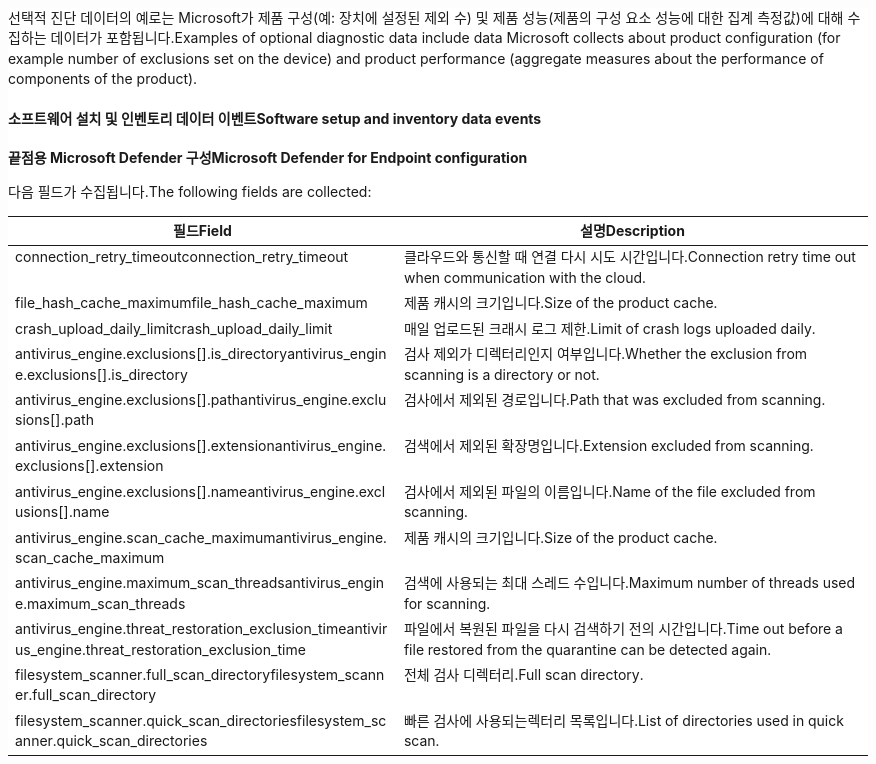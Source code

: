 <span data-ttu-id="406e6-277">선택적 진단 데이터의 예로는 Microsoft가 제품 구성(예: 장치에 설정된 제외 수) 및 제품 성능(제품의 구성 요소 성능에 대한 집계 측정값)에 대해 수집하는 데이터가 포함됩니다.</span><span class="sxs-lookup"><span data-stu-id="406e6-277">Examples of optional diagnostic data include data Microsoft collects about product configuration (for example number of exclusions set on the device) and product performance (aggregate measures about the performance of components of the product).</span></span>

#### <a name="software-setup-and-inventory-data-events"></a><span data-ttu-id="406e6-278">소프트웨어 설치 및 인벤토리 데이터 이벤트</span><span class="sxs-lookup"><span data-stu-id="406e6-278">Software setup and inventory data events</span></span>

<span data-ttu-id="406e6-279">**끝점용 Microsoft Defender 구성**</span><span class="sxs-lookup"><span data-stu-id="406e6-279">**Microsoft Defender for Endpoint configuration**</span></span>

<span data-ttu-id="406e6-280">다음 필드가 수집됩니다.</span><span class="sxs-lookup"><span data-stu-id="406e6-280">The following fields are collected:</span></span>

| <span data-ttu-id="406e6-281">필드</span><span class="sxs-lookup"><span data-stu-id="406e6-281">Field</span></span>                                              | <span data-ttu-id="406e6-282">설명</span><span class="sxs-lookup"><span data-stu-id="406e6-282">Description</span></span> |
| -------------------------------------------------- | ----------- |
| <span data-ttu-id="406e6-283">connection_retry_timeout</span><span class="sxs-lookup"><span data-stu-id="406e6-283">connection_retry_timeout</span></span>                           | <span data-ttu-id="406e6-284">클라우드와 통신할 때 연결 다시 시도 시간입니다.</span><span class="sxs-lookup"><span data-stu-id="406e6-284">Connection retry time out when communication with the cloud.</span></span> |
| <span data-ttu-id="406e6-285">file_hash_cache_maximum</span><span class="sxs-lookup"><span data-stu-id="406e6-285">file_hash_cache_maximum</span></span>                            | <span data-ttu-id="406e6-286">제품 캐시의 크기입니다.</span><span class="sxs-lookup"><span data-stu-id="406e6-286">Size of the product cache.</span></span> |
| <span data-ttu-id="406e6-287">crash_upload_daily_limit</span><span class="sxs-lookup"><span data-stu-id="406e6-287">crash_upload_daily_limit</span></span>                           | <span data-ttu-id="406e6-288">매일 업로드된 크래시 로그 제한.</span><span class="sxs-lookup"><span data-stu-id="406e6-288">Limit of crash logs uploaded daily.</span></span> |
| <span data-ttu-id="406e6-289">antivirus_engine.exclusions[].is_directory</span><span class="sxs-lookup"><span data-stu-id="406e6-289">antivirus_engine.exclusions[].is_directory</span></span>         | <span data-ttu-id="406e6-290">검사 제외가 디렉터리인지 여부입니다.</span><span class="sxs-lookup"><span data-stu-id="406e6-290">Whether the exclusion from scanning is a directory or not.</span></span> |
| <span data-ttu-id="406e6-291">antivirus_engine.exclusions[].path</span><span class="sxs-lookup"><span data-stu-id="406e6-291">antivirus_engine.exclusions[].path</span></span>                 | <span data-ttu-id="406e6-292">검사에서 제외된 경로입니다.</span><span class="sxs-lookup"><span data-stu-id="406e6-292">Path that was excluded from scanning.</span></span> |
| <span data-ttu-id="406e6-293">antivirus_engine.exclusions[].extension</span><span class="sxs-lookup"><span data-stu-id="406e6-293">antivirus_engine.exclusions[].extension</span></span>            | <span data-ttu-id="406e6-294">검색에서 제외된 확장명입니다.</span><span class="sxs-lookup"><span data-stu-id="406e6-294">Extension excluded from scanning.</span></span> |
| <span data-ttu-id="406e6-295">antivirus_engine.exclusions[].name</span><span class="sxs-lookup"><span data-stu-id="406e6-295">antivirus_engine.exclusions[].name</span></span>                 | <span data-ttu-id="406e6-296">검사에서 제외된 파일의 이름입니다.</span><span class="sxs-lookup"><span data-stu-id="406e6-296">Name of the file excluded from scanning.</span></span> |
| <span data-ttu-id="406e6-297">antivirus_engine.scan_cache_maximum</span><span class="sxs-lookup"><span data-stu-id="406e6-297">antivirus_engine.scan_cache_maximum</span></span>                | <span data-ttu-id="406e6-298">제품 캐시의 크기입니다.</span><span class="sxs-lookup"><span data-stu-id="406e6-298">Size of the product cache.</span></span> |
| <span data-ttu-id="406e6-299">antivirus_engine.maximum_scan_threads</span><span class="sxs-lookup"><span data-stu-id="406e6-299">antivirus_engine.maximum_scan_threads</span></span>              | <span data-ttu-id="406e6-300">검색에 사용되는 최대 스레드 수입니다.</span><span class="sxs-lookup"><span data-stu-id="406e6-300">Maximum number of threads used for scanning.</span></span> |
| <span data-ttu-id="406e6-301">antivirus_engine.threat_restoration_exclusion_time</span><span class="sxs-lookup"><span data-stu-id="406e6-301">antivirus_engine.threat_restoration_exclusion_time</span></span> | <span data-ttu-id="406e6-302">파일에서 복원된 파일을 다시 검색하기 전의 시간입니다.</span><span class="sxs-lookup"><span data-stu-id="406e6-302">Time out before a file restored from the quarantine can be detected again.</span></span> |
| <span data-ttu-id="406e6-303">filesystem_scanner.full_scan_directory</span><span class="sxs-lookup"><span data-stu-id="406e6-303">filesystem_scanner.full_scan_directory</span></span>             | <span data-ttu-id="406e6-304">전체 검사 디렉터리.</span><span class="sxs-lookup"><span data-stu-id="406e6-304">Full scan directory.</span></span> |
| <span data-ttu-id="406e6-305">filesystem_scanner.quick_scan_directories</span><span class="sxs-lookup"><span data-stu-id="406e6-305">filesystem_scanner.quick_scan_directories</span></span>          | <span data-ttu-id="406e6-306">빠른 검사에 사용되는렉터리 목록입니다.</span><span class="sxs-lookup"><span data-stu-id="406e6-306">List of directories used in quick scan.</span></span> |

> _Exercise goal_
In the records above, find every line that contains the word "Size" and copy it.

> _Written solution_
| <span data-ttu-id="406e6-285">file_hash_cache_maximum</span><span class="sxs-lookup"><span data-stu-id="406e6-285">file_hash_cache_maximum</span></span>                            | <span data-ttu-id="406e6-286">제품 캐시의 크기입니다.</span><span class="sxs-lookup"><span data-stu-id="406e6-286">Size of the product cache.</span></span> |
| <span data-ttu-id="406e6-297">antivirus_engine.scan_cache_maximum</span><span class="sxs-lookup"><span data-stu-id="406e6-297">antivirus_engine.scan_cache_maximum</span></span>                | <span data-ttu-id="406e6-298">제품 캐시의 크기입니다.</span><span class="sxs-lookup"><span data-stu-id="406e6-298">Size of the product cache.</span></span> |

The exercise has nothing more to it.